When I first saw the iOS 10 APIs, I thought it was possible that Apple was going to reveal a high-level tool for defining and training ANNs: something like Quartz Composer, but for Neural Networks. Or, perhaps, some kind of iCloud-based service for doing the training. But instead, at the sessions at WWDC they said that the model was to develop and train your networks in something like Theanos and then use the APIs.

This is how it works:

  • Do all of your development using some set of tools not from Apple, but make sure that your results are restricted to the runtime capabilities of the Apple neural APIs.
  • When you're done, you'll have two things: a network graph and weights for each connection in that graph
  • In your code, use the Apple neural APIs to recreate the network graph.
  • As a resource (download or load from file) the weights.
  • Back in your code, stitch together the weights and the graph. One mistake and you're toast. If you discover a new, more efficient, topology, you'll have to change your binary.

This is my prediction: Anyone who uses these APIs is going to instantly write a higher-level API that combines the definition of the topology with the setting of the weights. I mean: Duh.

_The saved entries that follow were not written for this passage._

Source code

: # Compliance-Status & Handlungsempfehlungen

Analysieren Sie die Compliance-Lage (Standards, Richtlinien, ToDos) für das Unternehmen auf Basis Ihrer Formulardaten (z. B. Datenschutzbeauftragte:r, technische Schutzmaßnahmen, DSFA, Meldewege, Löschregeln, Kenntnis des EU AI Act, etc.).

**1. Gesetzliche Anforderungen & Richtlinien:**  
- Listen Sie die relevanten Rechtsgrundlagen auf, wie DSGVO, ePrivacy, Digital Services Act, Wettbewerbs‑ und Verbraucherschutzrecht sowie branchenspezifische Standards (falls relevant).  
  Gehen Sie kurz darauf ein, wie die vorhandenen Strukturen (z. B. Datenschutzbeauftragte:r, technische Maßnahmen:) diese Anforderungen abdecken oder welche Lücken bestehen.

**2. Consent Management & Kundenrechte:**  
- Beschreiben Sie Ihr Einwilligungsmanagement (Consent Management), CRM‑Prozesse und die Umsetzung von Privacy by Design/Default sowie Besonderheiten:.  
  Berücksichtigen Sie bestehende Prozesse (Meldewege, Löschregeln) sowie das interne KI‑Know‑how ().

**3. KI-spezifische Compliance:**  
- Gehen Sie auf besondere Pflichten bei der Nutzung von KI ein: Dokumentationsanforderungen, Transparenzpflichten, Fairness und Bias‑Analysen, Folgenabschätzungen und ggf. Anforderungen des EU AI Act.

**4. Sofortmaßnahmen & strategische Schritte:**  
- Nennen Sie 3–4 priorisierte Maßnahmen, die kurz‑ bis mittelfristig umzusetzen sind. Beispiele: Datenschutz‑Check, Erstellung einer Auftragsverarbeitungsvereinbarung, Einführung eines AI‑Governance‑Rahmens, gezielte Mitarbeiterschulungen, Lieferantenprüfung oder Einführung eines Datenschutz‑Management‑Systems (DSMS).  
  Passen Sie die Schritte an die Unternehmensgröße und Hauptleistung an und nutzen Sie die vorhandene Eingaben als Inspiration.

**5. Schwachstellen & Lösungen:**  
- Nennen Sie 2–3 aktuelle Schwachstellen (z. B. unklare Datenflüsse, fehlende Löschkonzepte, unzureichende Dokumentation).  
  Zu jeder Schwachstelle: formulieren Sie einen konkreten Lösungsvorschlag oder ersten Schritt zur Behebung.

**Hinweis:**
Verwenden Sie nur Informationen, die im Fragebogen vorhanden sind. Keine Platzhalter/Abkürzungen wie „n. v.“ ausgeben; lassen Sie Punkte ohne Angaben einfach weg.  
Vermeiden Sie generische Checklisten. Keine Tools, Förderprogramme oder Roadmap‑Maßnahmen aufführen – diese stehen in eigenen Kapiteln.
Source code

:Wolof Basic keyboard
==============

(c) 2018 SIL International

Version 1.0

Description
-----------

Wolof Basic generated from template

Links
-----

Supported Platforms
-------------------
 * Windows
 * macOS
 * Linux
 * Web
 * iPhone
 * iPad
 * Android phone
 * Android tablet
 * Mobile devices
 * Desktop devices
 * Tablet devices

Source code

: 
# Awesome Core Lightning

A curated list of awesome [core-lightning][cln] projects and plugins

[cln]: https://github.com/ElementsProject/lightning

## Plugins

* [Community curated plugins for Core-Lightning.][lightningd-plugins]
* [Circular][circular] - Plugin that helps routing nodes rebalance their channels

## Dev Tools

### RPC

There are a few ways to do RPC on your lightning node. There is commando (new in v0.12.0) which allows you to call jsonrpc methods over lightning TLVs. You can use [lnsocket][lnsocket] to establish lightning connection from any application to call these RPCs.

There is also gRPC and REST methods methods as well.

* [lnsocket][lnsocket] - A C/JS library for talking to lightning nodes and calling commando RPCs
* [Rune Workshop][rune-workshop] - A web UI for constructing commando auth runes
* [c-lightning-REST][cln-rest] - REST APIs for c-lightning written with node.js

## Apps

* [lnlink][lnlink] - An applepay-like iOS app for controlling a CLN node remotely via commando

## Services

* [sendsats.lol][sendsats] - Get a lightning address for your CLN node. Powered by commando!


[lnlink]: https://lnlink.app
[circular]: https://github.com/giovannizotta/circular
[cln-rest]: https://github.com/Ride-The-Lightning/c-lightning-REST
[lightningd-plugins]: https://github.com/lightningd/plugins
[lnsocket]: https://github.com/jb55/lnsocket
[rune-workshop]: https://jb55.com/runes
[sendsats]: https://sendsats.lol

Now, to be fair, you could implement your own training algorithm on the device and modify the weights of a pre-existing neural network based on device-specific results. Which makes sense if you're Apple and want to do as much of the Siri / Image recognition / Voice recognition heavy lifting on the device as possible but allow for a certain amount of runtime flexibility. That is, you do the vast majority of the training during development, download the very complex topology and weight resources, but allow the device to modify the weights by a few percent. But even in that case, either your topology stays static or you build it based on a declarative configuration file, which means that whichever route you choose, you're still talking about a half-baked API.

Bizarre.